TASK OBJECTIVE:
Every line below that contains "eixo" is to be copied.

(Extracted records)
□ □ □
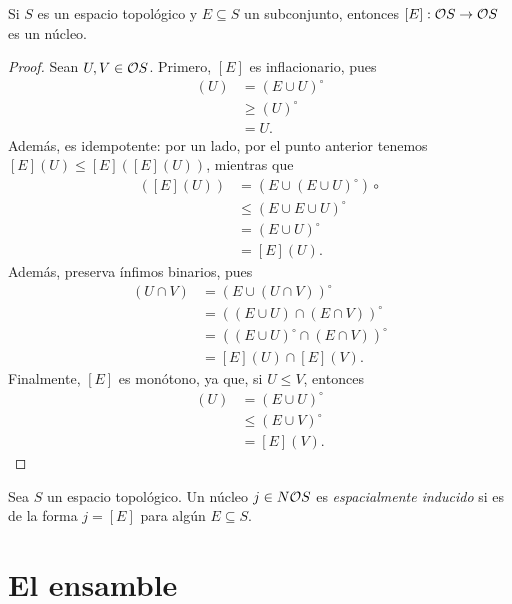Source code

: \begin{prop}
  Si $S$ es un espacio topológico y $E\subseteq S$ un
  subconjunto, entonces $[E]:\cal OS\to\cal OS$ es un núcleo.
\end{prop}
\begin{proof}
  Sean $U,V\in\cal OS$.
  Primero, $[E]$ es inflacionario, pues
  \begin{align*}
    [E](U)
    &= (E\cup U)^\circ \\
    &\geq (U)^\circ \\
    &= U.
  \end{align*}
  Además, es idempotente: por un lado, por el punto anterior
  tenemos $[E](U)\leq[E]([E](U))$, mientras que
  \begin{align*}
    [E]([E](U))
    &= (E\cup (E\cup U)^\circ)\circ \\
    &\leq (E\cup E\cup U)^\circ \\
    &= (E\cup U)^\circ \\
    &= [E](U).
  \end{align*}
  Además, preserva ínfimos binarios, pues
  \begin{align*}
    [E](U\cap V)
    &= (E\cup(U\cap V))^\circ \\
    &= ((E\cup U)\cap(E\cap V))^\circ \\
    &= ((E\cup U)^\circ\cap(E\cap V))^\circ \\
    &= [E](U)\cap[E](V).
  \end{align*}
  Finalmente, $[E]$ es monótono, ya que, si $U\leq V$, entonces
  \begin{align*}
    [E](U)
    &= (E\cup U)^\circ \\
    &\leq (E\cup V)^\circ \\
    &= [E](V).
  \end{align*}
\end{proof}

\begin{defn}
  Sea $S$ un espacio topológico.
  Un núcleo $j\in N\cal O S$ es \emph{espacialmente
  inducido} si es de la forma $j=[E]$ para algún
  $E\subseteq S$.
\end{defn}


\part{El ensamble}
\label{part:ensamble}

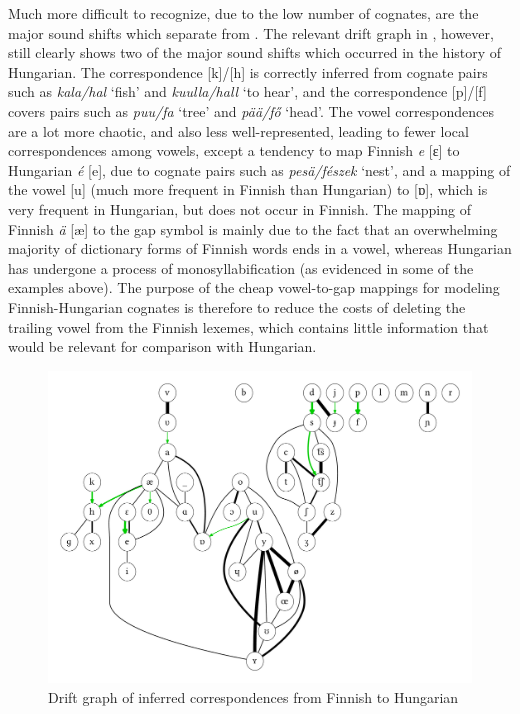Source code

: Much more difficult to recognize, due to the low number of cognates, are the major sound shifts which separate  from . The relevant drift graph in , however, still clearly shows two of the major sound shifts which occurred in the history of Hungarian. The correspondence [k]/[h] is correctly inferred from cognate pairs such as \textit{kala/hal} `fish' and \textit{kuulla/hall} `to hear', and the correspondence [p]/[f] covers pairs such as \textit{puu/fa} `tree' and \textit{p\"a\"a/f\H{o}} `head'. The vowel correspondences are a lot more chaotic, and also less well-represented, leading to fewer local correspondences among vowels, except a tendency to map Finnish \textit{e} [ɛ] to Hungarian \textit{\'e} [e], due to cognate pairs such as \textit{pes\"a/f\'eszek} `nest', and a mapping of the vowel [u] (much more frequent in Finnish than Hungarian) to [ɒ], which is very frequent in Hungarian, but does not occur
in Finnish. The mapping of Finnish \textit{\"a} [æ] to the gap symbol is mainly due to the fact that an overwhelming majority of dictionary forms of Finnish words ends in a vowel, whereas Hungarian has undergone a process of monosyllabification (as evidenced in some of the examples above). The purpose of the cheap vowel-to-gap mappings for modeling Finnish-Hungarian cognates is therefore to reduce the costs of deleting the trailing vowel from the Finnish lexemes, which contains little information that would be relevant for comparison with Hungarian.

\begin{figure}
\includegraphics[width=\textwidth]{figures/drift-graph-fi-hu.pdf}
\caption{Drift graph of inferred correspondences from Finnish to Hungarian}
\label{fig:driftGraphFiHu}
\end{figure}


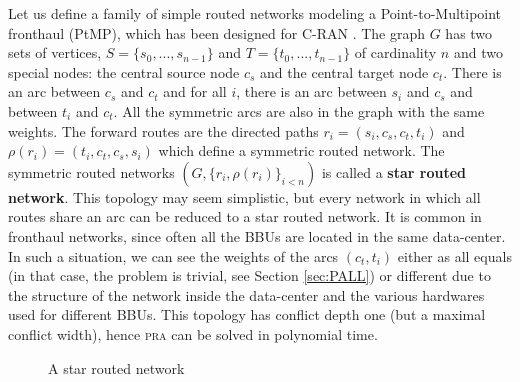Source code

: \documentclass[10pt, conference, letterpaper]{IEEEtran}
\newcommand\pra{\textsc{pra}\xspace}
\begin{document}
   
    
       Let us define a family of simple routed networks modeling a Point-to-Multipoint fronthaul (PtMP), which has been designed for C-RAN \cite{tayq2017real}. 
      The graph $G$ has two sets of vertices, $S=\{s_0,...,s_{n-1}\}$ and $T=\{t_0,...,t_{n-1}\}$ of cardinality $n$ and two special nodes: the central source node {\bf $c_s$} and the central target node {\bf $c_t$}.
      There is an arc between {\bf $c_s$} and {\bf $c_t$} and for all $i$, there is an arc between $s_i$ and $c_s$ and between $t_i$ and $c_t$. All the symmetric arcs are also in the graph with the same weights.
      The forward routes are the directed paths $r_i = (s_i,c_s,c_t,t_i)$ and $\rho(r_i) = (t_i,c_t,c_s,s_i)$ which define a symmetric routed network. 
      The symmetric routed networks $(G, \{r_i,\rho(r_i)\}_{i<n})$ is called a \textbf{star routed network}. This topology may seem simplistic, but every network in which all routes share an arc can be reduced to a star routed network. It is common in fronthaul networks, since often all the BBUs are located in the same data-center. In such a situation, we can see the weights of the arcs $(c_t,t_i)$ either as all equals (in that case, the problem is trivial, see Section \ref{sec:PALL}) or different due to the structure of the network inside the data-center and the various hardwares used for different BBUs. This topology has conflict depth one (but a maximal conflict width), hence \pra can be solved in polynomial time.
      \begin{figure}
       \begin{center}

  \end{center}
  \caption{A star routed network}
  \end{figure}
	
\end{document}
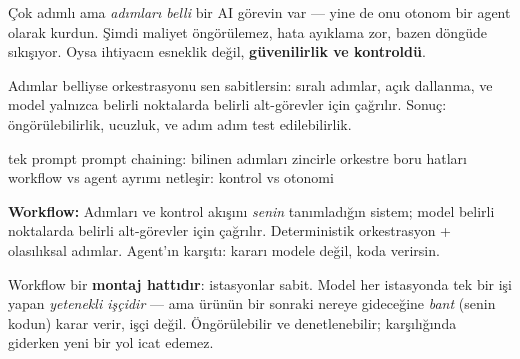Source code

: 

Çok adımlı ama \emph{adımları belli} bir AI görevin var --- yine de onu otonom
bir agent olarak kurdun. Şimdi maliyet öngörülemez, hata ayıklama zor, bazen
döngüde sıkışıyor. Oysa ihtiyacın esneklik değil, \textbf{güvenilirlik ve
kontroldü}.


Adımlar belliyse orkestrasyonu sen sabitlersin: sıralı adımlar, açık dallanma,
ve model yalnızca belirli noktalarda belirli alt-görevler için çağrılır. Sonuç:
öngörülebilirlik, ucuzluk, ve adım adım test edilebilirlik.

\begin{timeline}
 tek prompt \tlsep {} prompt chaining: bilinen adımları zincirle \tlsep {} orkestre boru hatları \tlsep {} workflow vs agent ayrımı netleşir: kontrol vs otonomi
\end{timeline}

\begin{problembox}
\textbf{Workflow:} Adımları ve kontrol akışını \emph{senin} tanımladığın sistem;
model belirli noktalarda belirli alt-görevler için çağrılır. Deterministik
orkestrasyon + olasılıksal adımlar. Agent'ın karşıtı: kararı modele değil,
koda verirsin.
\end{problembox}

\begin{mentalbox}
Workflow bir \textbf{montaj hattıdır}: istasyonlar sabit. Model her istasyonda
tek bir işi yapan \emph{yetenekli işçidir} --- ama ürünün bir sonraki nereye
gideceğine \emph{bant} (senin kodun) karar verir, işçi değil. Öngörülebilir ve
denetlenebilir; karşılığında giderken yeni bir yol icat edemez.
\end{mentalbox}

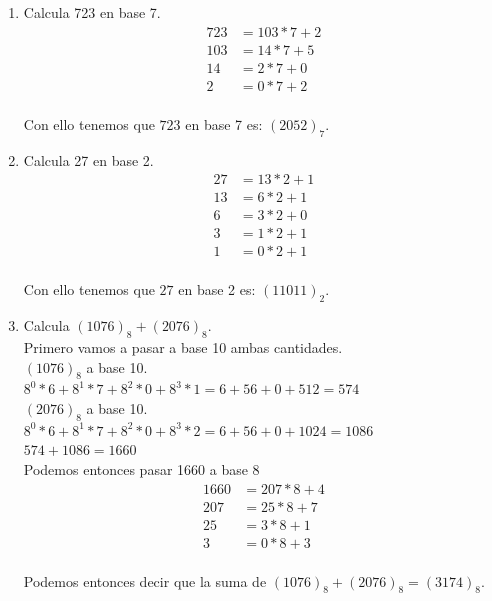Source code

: \documentclass[12pt]{article}
\begin{document}
\begin{enumerate}[label=\alph*)]
    \item Calcula 723 en base 7.
        \begin{align*}    
            723 &= 103 \ast 7 + 2\\
            103& = 14 \ast 7 + 5\\
            14 &= 2 \ast 7 + 0\\
            2 &= 0 \ast 7 + 2\\
        \end{align*}

        Con ello tenemos que $723$ en base 7 es: $(2052)_7$.

    \item Calcula 27 en base 2.
        \begin{align*}
            27 &= 13 \ast 2 + 1\\
            13 &= 6 \ast 2 + 1\\
            6 &= 3 \ast 2 + 0\\
            3 &= 1 \ast 2 + 1\\
            1 &= 0 \ast 2 + 1\\
        \end{align*}

        Con ello tenemos que $27$ en base 2 es: $(11011)_2$.\\

    \item Calcula $(1076)_8 + (2076)_8$.\\

        Primero vamos a pasar a base 10 ambas cantidades.\\

        $(1076)_8$ a base 10.\\
        $8^0 \ast 6 + 8^1 \ast 7 + 8^2 \ast 0 + 8^3 \ast 1 = 6 + 56 + 0 + 512 = 574$\\

        $(2076)_8$ a base 10.\\
        $8^0 \ast 6 + 8^1 \ast 7 + 8^2 \ast 0 + 8^3 \ast 2 = 6 + 56 + 0 + 1024 = 1086$\\

        $574 + 1086 = 1660$\\

        Podemos entonces pasar 1660 a base 8\\
        \begin{align*}
            1660 &= 207 \ast 8 + 4\\
            207 &= 25 \ast 8 + 7\\
            25 &= 3 \ast 8 + 1\\
            3 &= 0 \ast 8 + 3\\
        \end{align*}

        Podemos entonces decir que la suma de $(1076)_8 + (2076)_8 = (3174)_8$.
\end{enumerate}
\end{document}
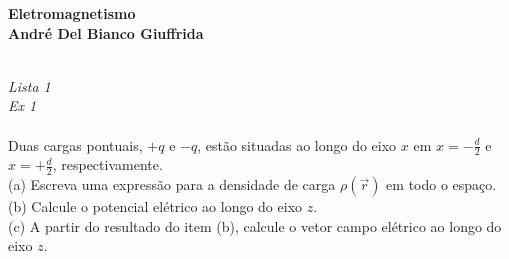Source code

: \documentclass[a4paper,11pt]{exam}
\begin{document}
\begingroup 
	  \bf \Large Eletromagnetismo\\
	  \indent \normalsize André Del Bianco Giuffrida
	\endgroup
	\\ \quad
	\\
	\large{
	\emph{Lista 1 \\ Ex 1}
	\\
	\\
	Duas cargas pontuais, $+q$ e $-q$, estão situadas ao longo do eixo $x$ em $x=-\frac{d}{2}$ e $x = +\frac{d}{2}$, respectivamente.
	\\
	(a) Escreva uma expressão para a densidade de carga $\rho(\vec{r})$ em todo o espaço.
	\\
	(b) Calcule o potencial elétrico ao longo do eixo $z$.
	\\
	(c) A partir do resultado do item (b), calcule o vetor campo elétrico ao longo do eixo $z$.
	\\
	\\
	\normalsize
	
	\begin{center}
	\end{center}
	
}
\end{document}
□ □ □
ANSWER SECTION:
	Duas cargas pontuais, $+q$ e $-q$, estão situadas ao longo do eixo $x$ em $x=-\frac{d}{2}$ e $x = +\frac{d}{2}$, respectivamente.
	(b) Calcule o potencial elétrico ao longo do eixo $z$.
	(c) A partir do resultado do item (b), calcule o vetor campo elétrico ao longo do eixo $z$.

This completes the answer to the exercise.